ClawLockThe OpenClaw control plane

Bring your OpenClaw under control.

OpenClaw can browse real sites, log into real accounts, fill real forms, and complete real transactions. Without a control plane, there is very little between “compare prices” and “checkout without you knowing”.

  • A malicious webpage can push your agent from browse to buy.
  • Card numbers and passwords can leak into model context and logs.
  • The agent can quietly exceed scope unless you put policy in the path.

ClawLock is the control plane for OpenClaw. It lets the agent do the useful work and stops the rest until you approve it.

Agent: "Found a Mac Mini M4 for $100 on eBay.
Checking out now."

Agent Passport: BLOCKED
"Checkout requires your approval."
Approval required
eBay
$100.00
Visa ending in 4242
Action: checkout
Enter vault PIN
Agent: Done. Visa ending in 4242 charged $100.00.
Quick start

Install ClawLock. Set your PIN. Bring your OpenClaw under control.

Terminal
openclaw plugins install @andersjw/clawlock
openclaw gateway restart

sudo tailscale set --operator=$USER
tailscale serve --bg --http 18789 http://127.0.0.1:18789

Then open http://localhost:18789/passport/, go to Vault, and set your PIN.

What it does

Control the actions that matter.

Blocks checkout until you approve

ClawLock stops the agent at checkout until you approve it on your phone.

Keeps secrets out of the model

Card details and passwords are injected into the browser via CDP. The model never needs to see the raw secret.

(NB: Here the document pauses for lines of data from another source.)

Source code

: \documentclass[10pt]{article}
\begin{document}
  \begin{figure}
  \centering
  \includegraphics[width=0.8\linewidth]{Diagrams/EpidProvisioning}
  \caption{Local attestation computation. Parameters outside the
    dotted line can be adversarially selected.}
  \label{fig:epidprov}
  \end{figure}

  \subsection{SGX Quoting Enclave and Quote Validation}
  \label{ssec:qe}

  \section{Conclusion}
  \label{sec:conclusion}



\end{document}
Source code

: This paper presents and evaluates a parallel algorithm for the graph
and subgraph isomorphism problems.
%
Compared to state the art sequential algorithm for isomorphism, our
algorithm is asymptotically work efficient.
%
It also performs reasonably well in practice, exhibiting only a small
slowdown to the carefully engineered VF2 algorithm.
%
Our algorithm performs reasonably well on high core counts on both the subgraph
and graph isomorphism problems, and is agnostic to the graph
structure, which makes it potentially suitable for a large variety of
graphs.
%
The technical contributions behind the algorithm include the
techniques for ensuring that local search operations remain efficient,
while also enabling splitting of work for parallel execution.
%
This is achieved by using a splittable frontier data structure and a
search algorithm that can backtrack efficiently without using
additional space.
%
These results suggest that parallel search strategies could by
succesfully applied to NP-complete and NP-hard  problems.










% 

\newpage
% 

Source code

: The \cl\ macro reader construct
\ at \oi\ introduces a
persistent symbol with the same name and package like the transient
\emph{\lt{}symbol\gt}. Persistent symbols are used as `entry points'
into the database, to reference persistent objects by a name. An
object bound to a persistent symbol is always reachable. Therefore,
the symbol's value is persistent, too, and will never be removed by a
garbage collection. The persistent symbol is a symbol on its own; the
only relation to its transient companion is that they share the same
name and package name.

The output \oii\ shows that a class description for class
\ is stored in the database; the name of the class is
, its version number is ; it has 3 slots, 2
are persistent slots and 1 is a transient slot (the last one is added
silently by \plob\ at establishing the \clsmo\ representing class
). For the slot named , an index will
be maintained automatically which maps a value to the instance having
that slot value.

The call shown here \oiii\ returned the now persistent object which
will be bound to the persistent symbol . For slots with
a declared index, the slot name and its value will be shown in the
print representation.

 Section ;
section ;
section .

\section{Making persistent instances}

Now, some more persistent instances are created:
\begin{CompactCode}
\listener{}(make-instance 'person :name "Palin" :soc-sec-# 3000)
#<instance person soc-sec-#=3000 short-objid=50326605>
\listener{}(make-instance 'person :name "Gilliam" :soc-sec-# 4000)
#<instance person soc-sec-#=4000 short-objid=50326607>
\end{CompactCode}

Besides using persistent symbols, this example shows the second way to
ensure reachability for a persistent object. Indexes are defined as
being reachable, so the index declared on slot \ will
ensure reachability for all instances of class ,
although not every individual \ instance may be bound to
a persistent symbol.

Separates browsing from buying

Browsing, search, compare, and add-to-cart can be allowed. Checkout, shell access, messaging, and unknown domains can be blocked outright.

Leaves a receipt trail

Every approval and action is logged with the rule that matched, the time, and the evidence.

How it works

How it works

01

Create a passport

Define what the agent can browse, what it can do automatically, and what must stop for approval.

02

Intercept the action

When the agent reaches checkout or another sensitive step, policy evaluates the action and blocks it.

03

Approve on your phone

You get an approval link, review the merchant, amount, and card, then enter your PIN.

04

Complete without leaking

Payment and credentials are injected directly into the browser. Sensitive values never need to enter the model context.

Open source

Read the code. Install the plugin. Ship it yourself.

ClawLock is free, open source, and designed to run with your own OpenClaw setup. Domain remains configurable — current placeholder: clawlock.ai.

View source
Security notice

Defense in depth. Not a guarantee.

ClawLock is a defense-in-depth layer, not a security guarantee. It reduces risk by keeping sensitive data out of model context and gating consequential actions on human approval, but it does not eliminate the possibility of prompt injection, infrastructure compromise, malicious skills, token theft, or operator error.

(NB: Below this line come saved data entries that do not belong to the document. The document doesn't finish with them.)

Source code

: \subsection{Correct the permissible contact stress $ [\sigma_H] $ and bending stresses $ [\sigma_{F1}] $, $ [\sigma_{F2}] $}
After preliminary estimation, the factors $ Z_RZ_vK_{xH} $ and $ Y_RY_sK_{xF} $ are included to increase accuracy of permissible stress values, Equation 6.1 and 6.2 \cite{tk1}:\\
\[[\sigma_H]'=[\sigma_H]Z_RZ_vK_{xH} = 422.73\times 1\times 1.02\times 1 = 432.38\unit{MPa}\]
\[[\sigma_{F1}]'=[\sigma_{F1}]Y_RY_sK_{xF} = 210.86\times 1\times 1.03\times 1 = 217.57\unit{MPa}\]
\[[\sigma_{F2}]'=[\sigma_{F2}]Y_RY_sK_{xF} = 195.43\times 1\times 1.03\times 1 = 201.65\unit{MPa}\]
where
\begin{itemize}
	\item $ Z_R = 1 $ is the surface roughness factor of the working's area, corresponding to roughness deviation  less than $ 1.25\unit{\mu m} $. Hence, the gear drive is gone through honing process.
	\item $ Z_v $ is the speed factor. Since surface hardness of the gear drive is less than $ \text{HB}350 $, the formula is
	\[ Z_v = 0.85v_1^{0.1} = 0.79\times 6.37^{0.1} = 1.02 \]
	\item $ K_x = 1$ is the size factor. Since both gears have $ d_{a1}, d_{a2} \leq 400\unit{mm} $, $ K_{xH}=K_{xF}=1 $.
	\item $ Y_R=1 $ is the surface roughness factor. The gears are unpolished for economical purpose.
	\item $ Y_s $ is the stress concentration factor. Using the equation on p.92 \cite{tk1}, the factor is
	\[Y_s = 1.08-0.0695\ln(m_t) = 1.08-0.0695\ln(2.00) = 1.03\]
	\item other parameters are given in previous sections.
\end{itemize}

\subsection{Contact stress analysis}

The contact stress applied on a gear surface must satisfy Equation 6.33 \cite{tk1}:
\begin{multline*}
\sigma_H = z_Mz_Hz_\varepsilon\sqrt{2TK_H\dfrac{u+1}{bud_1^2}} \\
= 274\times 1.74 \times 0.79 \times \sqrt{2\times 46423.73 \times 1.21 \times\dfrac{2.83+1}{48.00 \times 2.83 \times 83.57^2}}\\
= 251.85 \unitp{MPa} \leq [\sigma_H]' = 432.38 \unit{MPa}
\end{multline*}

  • This software is provided as-is under the MIT license, without warranty of any kind.
  • No security tool can fully prevent a sufficiently sophisticated prompt injection attack.
  • The encrypted vault is only as strong as your PIN and the security of the host machine.
  • You are responsible for reviewing approval requests carefully before allowing an action to proceed.

ClawLock reduces risk. It does not eliminate it.